J&J: Planned Tax On Device Makers Too High
Johnson & Johnson executives said Tuesday that a proposed tax on medical device makers, part of the health care reform package moving in the Senate, is too high and could cost jobs in the industry.
“We think that the $4 billion tax that they're referring to is unreasonable,” J&J Chief Financial Officer Dominic Caruso told The Associated Press in an interview. “We believe it's at least twice what it ought to be.” Caruso spoke after New Brunswick, N.J.-based J&J reported its third-quarter earnings, which included a tiny profit increase and sales declines in every division except medical devices, which is attributed to the effects of generic competition and the recession.
Caruso told analysts that the proposed $4 billion-a-year tax would amount to about 3 percent of total medical device industry revenues, now approximately $125 billion a year. He said that could increase the typical tax rate for companies in the industry by about 11 percent.

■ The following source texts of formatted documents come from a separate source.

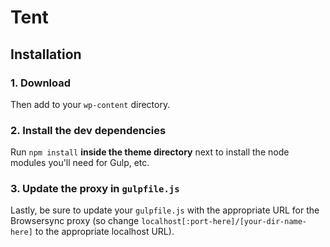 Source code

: # Tent

## Installation

### 1. Download

Then add to your `wp-content` directory.

### 2. Install the dev dependencies

Run `npm install` **inside the theme directory** next to install the node modules you'll need for Gulp, etc.

### 3. Update the proxy in `gulpfile.js`

Lastly, be sure to update your `gulpfile.js` with the appropriate URL for the Browsersync proxy (so change `localhost[:port-here]/[your-dir-name-here]` to the appropriate localhost URL).
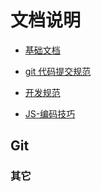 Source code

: # 文档说明

-   [基础文档](./docs/i18n/README.zh-CN.md)

-   [git 代码提交规范](./docs/git代码提交规范.md)

*   [开发规范](./docs/开发规范.md)

*   [JS-编码技巧](./docs/JS-编码技巧.md)

## Git

### 其它
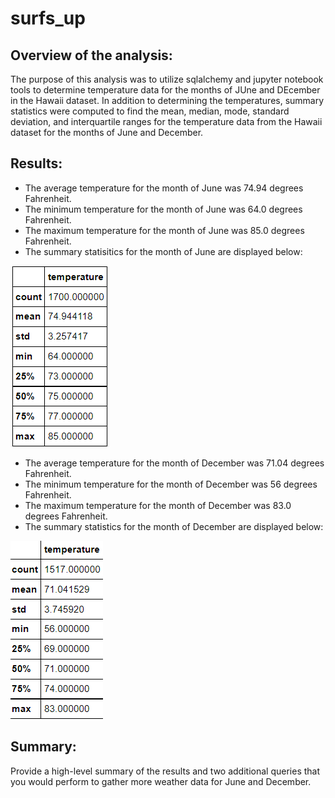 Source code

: # surfs_up
## Overview of the analysis: 
  The purpose of this analysis was to utilize sqlalchemy and jupyter notebook tools to determine temperature data for the months of JUne and DEcember in the Hawaii dataset. In addition to determining the temperatures, summary statistics were computed to find the mean, median, mode, standard deviation, and interquartile ranges for the temperature data from the Hawaii dataset for the months of June and December.
## Results: 
* The average temperature for the month of June was 74.94 degrees Fahrenheit.
* The minimum temperature for the month of June was 64.0 degrees Fahrenheit.
* The maximum temperature for the month of June was 85.0 degrees Fahrenheit.
* The summary statisitics for the month of June are displayed below:

![June summary statistics](Resources/June_Summary_Statistics.png)


* The average temperature for the month of December was 71.04 degrees Fahrenheit.
* The minimum temperature for the month of December was 56 degrees Fahrenheit.
* The maximum temperature for the month of December was 83.0 degrees Fahrenheit.
* The summary statistics for the month of December are displayed below:

![December summary statistics](Resources/December_Summary_Statistics.png)

## Summary: 
  Provide a high-level summary of the results and two additional queries that you would perform to gather more weather data for June and December.
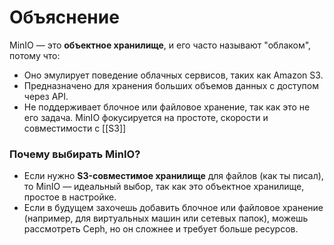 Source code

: # Объяснение
MinIO — это **объектное хранилище**, и его часто называют "облаком", потому что:
- Оно эмулирует поведение облачных сервисов, таких как Amazon S3.
- Предназначено для хранения больших объемов данных с доступом через API.
- Не поддерживает блочное или файловое хранение, так как это не его задача. MinIO фокусируется на простоте, скорости и совместимости с [[S3]]
### Почему выбирать MinIO?
- Если нужно **S3-совместимое хранилище** для файлов (как ты писал), то MinIO — идеальный выбор, так как это объектное хранилище, простое в настройке.
- Если в будущем захочешь добавить блочное или файловое хранение (например, для виртуальных машин или сетевых папок), можешь рассмотреть Ceph, но он сложнее и требует больше ресурсов. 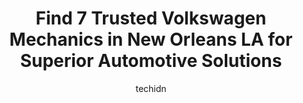 ---
layout: ampstory
image: https://images.unsplash.com/photo-1570730325943-d6cc45ec31b2?ixlib=rb-4.0.3&ixid=MnwxMjA3fDB8MHxwaG90by1wYWdlfHx8fGVufDB8fHx8&auto=format&fit=crop&w=640&h=853&q=80
author: techidn
featured: false
description: Looking for reliable and skilled Volkswagen Mechanic in New Orleans LA, USA? Your search ends here with the 7 best Volkswagen Mechanic in town. With their expertise and commitment to deliver
title: Find 7 Trusted Volkswagen Mechanics in New Orleans LA for Superior Automotive Solutions
cover:
   title: Find 7 Trusted Volkswagen Mechanics in New Orleans LA for Superior Automotive Solutions
   subtitle: Rickpate
   background: https://images.unsplash.com/photo-1570730325943-d6cc45ec31b2?ixlib=rb-4.0.3&ixid=MnwxMjA3fDB8MHxwaG90by1wYWdlfHx8fGVufDB8fHx8&auto=format&fit=crop&w=640&h=853&q=80

pages: 
 - layout: thirds
   top: <h1>#1 German Auto Repair</h1>
   bottom: "<p>Completely disappointed in the outcome of bringing my car to the shop after almost  $10,000 in repairs.  Although they were able to resolve the issue with the ride airbag</p>"
   background: https://www.knot35.com/toplist/wp-content/uploads/2023/06/best-volkswagen-mechanic-1-in-new-orleans-la-1685833135.jpeg
   backgroundblur: true
 - layout: thirds
   top: <h1>#2 Briskers Foreign Car Repair</h1>
   bottom: "<p>1400 Stumpf Blvd, Gretna, LA 70053, United States</p>"
   background: https://www.knot35.com/toplist/wp-content/uploads/2023/06/best-volkswagen-mechanic-2-in-new-orleans-la-1685833135.jpeg
   cta:
      link: https://www.knot35.com/toplist/find-7-trusted-volkswagen-mechanics-in-new-orleans-la-for-superior-automotive-solutions/
      text: Find 7 Trusted Volkswagen Mechanics in New Orleans LA for Superior Automotive Solutions
 - layout: thirds
   top: <h1>#3 Cacamos Auto Repair</h1>
   bottom: "<p>2205 Bienville St, New Orleans, LA 70119, United States</p>"
   background: https://www.knot35.com/toplist/wp-content/uploads/2023/06/best-volkswagen-mechanic-3-in-new-orleans-la-1685833136.jpeg
   cta:
      link: https://www.knot35.com/toplist/find-7-trusted-volkswagen-mechanics-in-new-orleans-la-for-superior-automotive-solutions/
      text: Find 7 Trusted Volkswagen Mechanics in New Orleans LA for Superior Automotive Solutions
 - layout: thirds
   top: <h1>#4 Calamari Trim Shop Auto Upholstery</h1>
   bottom: "<p>339 N Broad St, New Orleans, LA 70119, United States</p>"
   background: https://images.unsplash.com/photo-1602536052359-ef94c21c5948?ixlib=rb-4.0.3&ixid=MnwxMjA3fDB8MHxwaG90by1wYWdlfHx8fGVufDB8fHx8&auto=format&fit=crop&w=640&h=853&q=80
   cta:
      link: https://www.knot35.com/toplist/find-7-trusted-volkswagen-mechanics-in-new-orleans-la-for-superior-automotive-solutions/
      text: Find 7 Trusted Volkswagen Mechanics in New Orleans LA for Superior Automotive Solutions
 - layout: thirds
   top: <h1>#5 The Bomb Factory NOLA</h1>
   bottom: "<p>4537 N Robertson St, New Orleans, LA 70117, United States</p>"
   background: https://images.unsplash.com/photo-1561679660-d00ee1e0dc8e?ixlib=rb-4.0.3&ixid=MnwxMjA3fDB8MHxwaG90by1wYWdlfHx8fGVufDB8fHx8&auto=format&fit=crop&w=640&h=853&q=80
   cta:
      link: https://www.knot35.com/toplist/find-7-trusted-volkswagen-mechanics-in-new-orleans-la-for-superior-automotive-solutions/
      text: Find 7 Trusted Volkswagen Mechanics in New Orleans LA for Superior Automotive Solutions
 - layout: thirds
   top: <h1>#6 R & S Auto Services Inc</h1>
   bottom: "<p>519 Hagan Ave, New Orleans, LA 70119, United States</p>"
   background: https://images.unsplash.com/photo-1618005182384-a83a8bd57fbe?ixlib=rb-4.0.3&ixid=MnwxMjA3fDB8MHxwaG90by1wYWdlfHx8fGVufDB8fHx8&auto=format&fit=crop&w=640&h=853&q=80
   cta:
      link: https://www.knot35.com/toplist/find-7-trusted-volkswagen-mechanics-in-new-orleans-la-for-superior-automotive-solutions/
      text: Find 7 Trusted Volkswagen Mechanics in New Orleans LA for Superior Automotive Solutions
 - layout: thirds
   top: <h1>#7 Uptown Auto Specialist</h1>
   bottom: "<p>501 River Rd, Jefferson, LA 70121, United States</p>"
   background: https://images.unsplash.com/photo-1552083974-186346191183?ixlib=rb-4.0.3&ixid=MnwxMjA3fDB8MHxwaG90by1wYWdlfHx8fGVufDB8fHx8&auto=format&fit=crop&w=640&h=853&q=80
   cta:
      link: https://www.knot35.com/toplist/find-7-trusted-volkswagen-mechanics-in-new-orleans-la-for-superior-automotive-solutions/
      text: Find 7 Trusted Volkswagen Mechanics in New Orleans LA for Superior Automotive Solutions
 - layout: thirds
   middle: Continue reading...
   background: https://images.unsplash.com/photo-1547366785-564103df7e13?ixlib=rb-4.0.3&ixid=MnwxMjA3fDB8MHxwaG90by1wYWdlfHx8fGVufDB8fHx8&auto=format&fit=crop&w=640&h=853&q=80
   cta:
      link: https://www.knot35.com/toplist/find-7-trusted-volkswagen-mechanics-in-new-orleans-la-for-superior-automotive-solutions/
      text: Find 7 Trusted Volkswagen Mechanics in New Orleans LA for Superior Automotive Solutions
      
--- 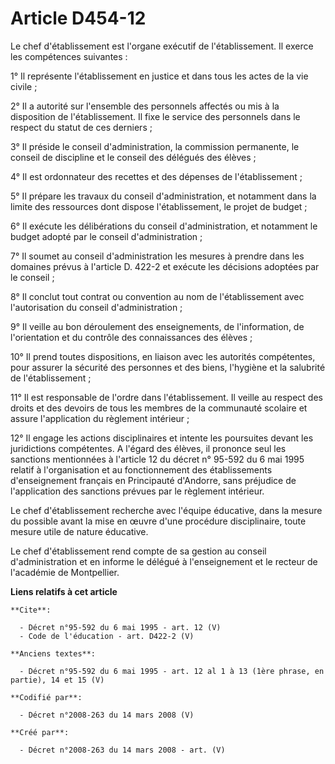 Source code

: # Article D454-12

Le chef d'établissement est l'organe exécutif de l'établissement. Il exerce les compétences suivantes : 

1° Il représente l'établissement en justice et dans tous les actes de la vie civile ; 

2° Il a autorité sur l'ensemble des personnels affectés ou mis à la disposition de l'établissement. Il fixe le service des
personnels dans le respect du statut de ces derniers ; 

3° Il préside le conseil d'administration, la commission permanente, le conseil de discipline et le conseil des délégués des
élèves ; 

4° Il est ordonnateur des recettes et des dépenses de l'établissement ; 

5° Il prépare les travaux du conseil d'administration, et notamment dans la limite des ressources dont dispose
l'établissement, le projet de budget ; 

6° Il exécute les délibérations du conseil d'administration, et notamment le budget adopté par le conseil d'administration ; 

7° Il soumet au conseil d'administration les mesures à prendre dans les domaines prévus à l'article D. 422-2 et exécute les
décisions adoptées par le conseil ; 

8° Il conclut tout contrat ou convention au nom de l'établissement avec l'autorisation du conseil d'administration ; 

9° Il veille au bon déroulement des enseignements, de l'information, de l'orientation et du contrôle des connaissances des
élèves ; 

10° Il prend toutes dispositions, en liaison avec les autorités compétentes, pour assurer la sécurité des personnes et des
biens, l'hygiène et la salubrité de l'établissement ; 

11° Il est responsable de l'ordre dans l'établissement. Il veille au respect des droits et des devoirs de tous les membres de
la communauté scolaire et assure l'application du règlement intérieur ; 

12° Il engage les actions disciplinaires et intente les poursuites devant les juridictions compétentes. A l'égard des élèves,
il prononce seul les sanctions mentionnées à l'article 12 du décret n° 95-592 du 6 mai 1995 relatif à l'organisation et au
fonctionnement des établissements d'enseignement français en Principauté d'Andorre, sans préjudice de l'application des
sanctions prévues par le règlement intérieur. 

Le chef d'établissement recherche avec l'équipe éducative, dans la mesure du possible avant la mise en œuvre d'une procédure
disciplinaire, toute mesure utile de nature éducative. 

Le chef d'établissement rend compte de sa gestion au conseil d'administration et en informe le délégué à l'enseignement et le
recteur de l'académie de Montpellier.

**Liens relatifs à cet article**

	**Cite**:

	  - Décret n°95-592 du 6 mai 1995 - art. 12 (V)
	  - Code de l'éducation - art. D422-2 (V)

	**Anciens textes**:

	  - Décret n°95-592 du 6 mai 1995 - art. 12 al 1 à 13 (1ère phrase, en partie), 14 et 15 (V)

	**Codifié par**:

	  - Décret n°2008-263 du 14 mars 2008 (V)

	**Créé par**:

	  - Décret n°2008-263 du 14 mars 2008 - art. (V)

Alex Gorsky, head of medical devices and diagnostics at J&J, said such a high tax could become onerous. “We're hopeful that we can get legislation through that's fair but also permits an environment of innovation,” Gorsky said.
Caruso said company executives, along with the industry trade group AdvaMed, continue to tell the Obama administration and members of Congress why they believe such a high tax would be unfair. He said it “might have the unintended consequence of stifling innovation” and eventually reduce U.S. jobs.